The quality of mercy may not be strained but the credibility of rugby union, its ability to learn from past mistakes, sometimes appears to be at breaking point.

It is certainly hard not to take this view after the Harlequins chief executive, Mark Evans, suggested Dean Richards might return to the club after he has served his three-year sentence for orchestrating the appalling "Bloodgate" affair.

Evans not only survived the catastrophe that came on his watch but attracted considerable sympathy as one of the game's brighter spirits. However, he seems to have utterly misunderstood the depth of the revulsion provoked by the blood-faking and subsequent attempts at cover-up.

Richards, like everyone else, is entitled to make a new start in a sport to which he brought such distinction before his fall from grace. However, the possibility that it should come, literally, at the scene of the crime is nothing less than breathtaking.

Tiger is not the retiring type

Whatever the future holds for Tiger Woods, we can be sure that it will not be one without golf.

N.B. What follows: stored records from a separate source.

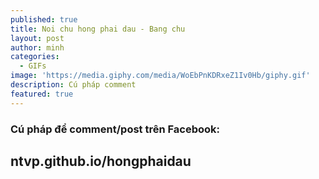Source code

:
 ```yaml
---
published: true
title: Noi chu hong phai dau - Bang chu
layout: post
author: minh
categories:
  - GIFs
image: 'https://media.giphy.com/media/WoEbPnKDRxeZ1Iv0Hb/giphy.gif'
description: Cú pháp comment
featured: true
---
```

### Cú pháp để comment/post trên Facebook: 
## ntvp.github.io/hongphaidau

The latest theory is that in a desperate attempt to save his marriage, the Tiger is prepared not only to agree to re-write a pre-nuptial agreement with numbers that might have come from his mobile's extensive memory, but also retire from the game. There is a better chance of his hugging his bête noire, Sergio Garcia. No doubt the world's best golfer has made a mess of his private life in the last few years. But he is not likely to make the ultimate miscalculation. This would be to forget what he does – by all accounts – infinitely better than anything else.